Content starts

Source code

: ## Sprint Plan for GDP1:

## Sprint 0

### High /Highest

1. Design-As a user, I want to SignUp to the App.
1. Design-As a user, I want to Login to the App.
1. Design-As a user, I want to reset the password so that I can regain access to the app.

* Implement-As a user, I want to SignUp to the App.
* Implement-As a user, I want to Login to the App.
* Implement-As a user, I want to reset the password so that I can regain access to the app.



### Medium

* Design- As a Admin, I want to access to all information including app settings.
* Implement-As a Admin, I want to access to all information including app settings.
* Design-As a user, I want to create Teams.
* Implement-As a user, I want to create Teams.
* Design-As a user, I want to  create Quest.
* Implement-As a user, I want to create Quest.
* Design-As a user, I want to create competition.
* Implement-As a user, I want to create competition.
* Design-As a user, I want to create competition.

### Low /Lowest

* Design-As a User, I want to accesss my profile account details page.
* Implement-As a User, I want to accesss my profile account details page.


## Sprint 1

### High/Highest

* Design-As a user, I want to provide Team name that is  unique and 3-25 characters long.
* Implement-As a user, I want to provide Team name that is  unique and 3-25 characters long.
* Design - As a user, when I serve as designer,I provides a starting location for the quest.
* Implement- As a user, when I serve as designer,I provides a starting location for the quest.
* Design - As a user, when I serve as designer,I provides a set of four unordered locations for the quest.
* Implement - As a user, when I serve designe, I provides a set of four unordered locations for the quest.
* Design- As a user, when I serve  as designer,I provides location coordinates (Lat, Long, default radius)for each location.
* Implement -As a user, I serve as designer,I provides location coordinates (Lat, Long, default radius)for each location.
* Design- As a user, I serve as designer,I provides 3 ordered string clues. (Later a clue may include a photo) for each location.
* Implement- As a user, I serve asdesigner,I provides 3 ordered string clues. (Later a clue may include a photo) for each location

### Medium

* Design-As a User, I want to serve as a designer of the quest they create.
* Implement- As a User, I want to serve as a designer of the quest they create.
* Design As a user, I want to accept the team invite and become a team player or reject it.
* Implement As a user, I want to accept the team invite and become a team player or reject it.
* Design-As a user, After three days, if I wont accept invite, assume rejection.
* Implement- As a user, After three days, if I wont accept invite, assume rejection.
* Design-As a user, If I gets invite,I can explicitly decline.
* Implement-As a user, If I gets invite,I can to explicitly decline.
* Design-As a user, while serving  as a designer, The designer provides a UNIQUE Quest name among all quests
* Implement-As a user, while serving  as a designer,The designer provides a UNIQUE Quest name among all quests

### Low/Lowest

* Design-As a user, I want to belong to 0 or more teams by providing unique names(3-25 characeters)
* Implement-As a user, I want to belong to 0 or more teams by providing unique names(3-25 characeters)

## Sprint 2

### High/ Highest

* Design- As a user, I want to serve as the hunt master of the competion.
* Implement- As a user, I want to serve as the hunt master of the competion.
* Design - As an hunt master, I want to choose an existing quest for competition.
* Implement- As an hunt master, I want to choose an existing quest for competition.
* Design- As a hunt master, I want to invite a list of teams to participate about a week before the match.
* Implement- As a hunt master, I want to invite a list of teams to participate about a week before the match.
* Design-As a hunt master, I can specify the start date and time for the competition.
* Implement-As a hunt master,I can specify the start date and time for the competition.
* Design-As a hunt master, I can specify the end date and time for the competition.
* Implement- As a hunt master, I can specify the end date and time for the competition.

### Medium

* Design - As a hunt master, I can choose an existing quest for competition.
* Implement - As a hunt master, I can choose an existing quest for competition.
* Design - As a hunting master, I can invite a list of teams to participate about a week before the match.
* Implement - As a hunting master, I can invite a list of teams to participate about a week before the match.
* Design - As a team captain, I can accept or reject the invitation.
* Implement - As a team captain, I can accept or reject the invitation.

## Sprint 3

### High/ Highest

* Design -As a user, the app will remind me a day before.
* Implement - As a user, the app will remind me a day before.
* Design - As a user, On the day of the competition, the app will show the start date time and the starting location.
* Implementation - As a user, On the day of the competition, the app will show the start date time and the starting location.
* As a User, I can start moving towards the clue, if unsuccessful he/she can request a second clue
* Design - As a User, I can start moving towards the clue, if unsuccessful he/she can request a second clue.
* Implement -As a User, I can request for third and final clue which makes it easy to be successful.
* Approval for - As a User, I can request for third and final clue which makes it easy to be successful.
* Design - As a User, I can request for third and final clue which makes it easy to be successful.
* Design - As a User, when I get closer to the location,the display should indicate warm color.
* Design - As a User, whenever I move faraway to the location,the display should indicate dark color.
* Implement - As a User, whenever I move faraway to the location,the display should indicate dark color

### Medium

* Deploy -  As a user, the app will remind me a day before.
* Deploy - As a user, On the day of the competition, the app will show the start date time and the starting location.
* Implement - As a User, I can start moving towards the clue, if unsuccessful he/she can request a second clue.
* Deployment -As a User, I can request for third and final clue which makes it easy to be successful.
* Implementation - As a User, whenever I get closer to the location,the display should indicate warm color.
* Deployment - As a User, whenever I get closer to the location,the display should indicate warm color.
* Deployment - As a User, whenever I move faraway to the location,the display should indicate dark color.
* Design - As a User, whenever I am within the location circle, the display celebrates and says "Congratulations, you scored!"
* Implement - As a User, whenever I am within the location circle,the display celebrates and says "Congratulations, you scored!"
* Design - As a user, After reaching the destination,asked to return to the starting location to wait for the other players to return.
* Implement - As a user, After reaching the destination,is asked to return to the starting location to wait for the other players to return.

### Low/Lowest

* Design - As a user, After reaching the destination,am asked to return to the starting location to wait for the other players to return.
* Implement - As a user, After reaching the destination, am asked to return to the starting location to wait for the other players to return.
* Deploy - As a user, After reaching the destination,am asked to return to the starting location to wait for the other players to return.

Content ends

What is being asked
Reproduce only what lies between the start of the listing above and the end of the line containing "Design-As a User, I want to accesss", keeping every line exact.

Answer box
Source code

: ## Sprint Plan for GDP1:

## Sprint 0

### High /Highest

1. Design-As a user, I want to SignUp to the App.
1. Design-As a user, I want to Login to the App.
1. Design-As a user, I want to reset the password so that I can regain access to the app.

* Implement-As a user, I want to SignUp to the App.
* Implement-As a user, I want to Login to the App.
* Implement-As a user, I want to reset the password so that I can regain access to the app.



### Medium

* Design- As a Admin, I want to access to all information including app settings.
* Implement-As a Admin, I want to access to all information including app settings.
* Design-As a user, I want to create Teams.
* Implement-As a user, I want to create Teams.
* Design-As a user, I want to  create Quest.
* Implement-As a user, I want to create Quest.
* Design-As a user, I want to create competition.
* Implement-As a user, I want to create competition.
* Design-As a user, I want to create competition.

### Low /Lowest

* Design-As a User, I want to accesss my profile account details page.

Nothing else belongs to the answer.